The answer must be every line of the data that holds the word "syncanoServiceProvider".
*** Opening Data supplied ***
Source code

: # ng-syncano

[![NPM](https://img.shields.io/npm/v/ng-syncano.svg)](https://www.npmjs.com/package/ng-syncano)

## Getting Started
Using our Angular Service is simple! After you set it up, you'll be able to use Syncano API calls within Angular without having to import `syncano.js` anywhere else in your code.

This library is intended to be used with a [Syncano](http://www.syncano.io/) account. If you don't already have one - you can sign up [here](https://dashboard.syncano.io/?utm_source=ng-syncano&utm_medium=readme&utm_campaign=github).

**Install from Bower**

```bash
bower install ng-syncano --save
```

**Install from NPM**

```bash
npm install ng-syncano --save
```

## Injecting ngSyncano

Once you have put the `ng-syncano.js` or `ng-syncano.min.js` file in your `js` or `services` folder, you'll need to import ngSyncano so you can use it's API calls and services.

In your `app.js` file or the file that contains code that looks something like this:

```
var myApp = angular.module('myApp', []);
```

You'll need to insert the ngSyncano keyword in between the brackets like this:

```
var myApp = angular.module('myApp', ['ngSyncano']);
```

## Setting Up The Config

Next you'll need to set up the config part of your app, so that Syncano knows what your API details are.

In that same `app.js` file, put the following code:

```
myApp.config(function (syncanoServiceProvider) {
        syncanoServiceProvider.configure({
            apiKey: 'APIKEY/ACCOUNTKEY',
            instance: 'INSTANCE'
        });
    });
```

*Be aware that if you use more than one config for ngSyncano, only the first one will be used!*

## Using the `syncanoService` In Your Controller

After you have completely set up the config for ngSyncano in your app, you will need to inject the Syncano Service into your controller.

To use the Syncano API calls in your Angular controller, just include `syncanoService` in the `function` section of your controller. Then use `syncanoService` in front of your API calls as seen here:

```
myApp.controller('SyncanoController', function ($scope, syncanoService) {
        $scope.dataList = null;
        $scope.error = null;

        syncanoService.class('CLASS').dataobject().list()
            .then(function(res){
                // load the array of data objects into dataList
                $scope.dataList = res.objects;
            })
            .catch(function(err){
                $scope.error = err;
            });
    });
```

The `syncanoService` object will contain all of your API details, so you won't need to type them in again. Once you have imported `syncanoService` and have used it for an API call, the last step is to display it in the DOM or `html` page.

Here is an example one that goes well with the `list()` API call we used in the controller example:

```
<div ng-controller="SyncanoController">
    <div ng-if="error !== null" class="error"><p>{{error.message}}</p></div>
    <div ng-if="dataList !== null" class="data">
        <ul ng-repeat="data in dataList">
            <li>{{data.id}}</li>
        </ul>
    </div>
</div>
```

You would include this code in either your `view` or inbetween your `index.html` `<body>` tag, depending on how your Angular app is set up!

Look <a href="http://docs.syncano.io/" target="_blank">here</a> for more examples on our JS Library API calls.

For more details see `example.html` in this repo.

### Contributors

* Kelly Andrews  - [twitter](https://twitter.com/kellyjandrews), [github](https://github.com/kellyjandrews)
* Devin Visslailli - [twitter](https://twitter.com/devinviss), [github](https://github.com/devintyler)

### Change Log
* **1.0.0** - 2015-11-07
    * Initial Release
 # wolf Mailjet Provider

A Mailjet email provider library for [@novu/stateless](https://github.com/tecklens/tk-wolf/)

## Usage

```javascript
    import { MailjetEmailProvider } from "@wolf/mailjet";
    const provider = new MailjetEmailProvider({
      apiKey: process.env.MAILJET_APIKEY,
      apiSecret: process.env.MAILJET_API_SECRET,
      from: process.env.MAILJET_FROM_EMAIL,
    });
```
*** Closing Data supplied ***
Task output:
myApp.config(function (syncanoServiceProvider) {
        syncanoServiceProvider.configure({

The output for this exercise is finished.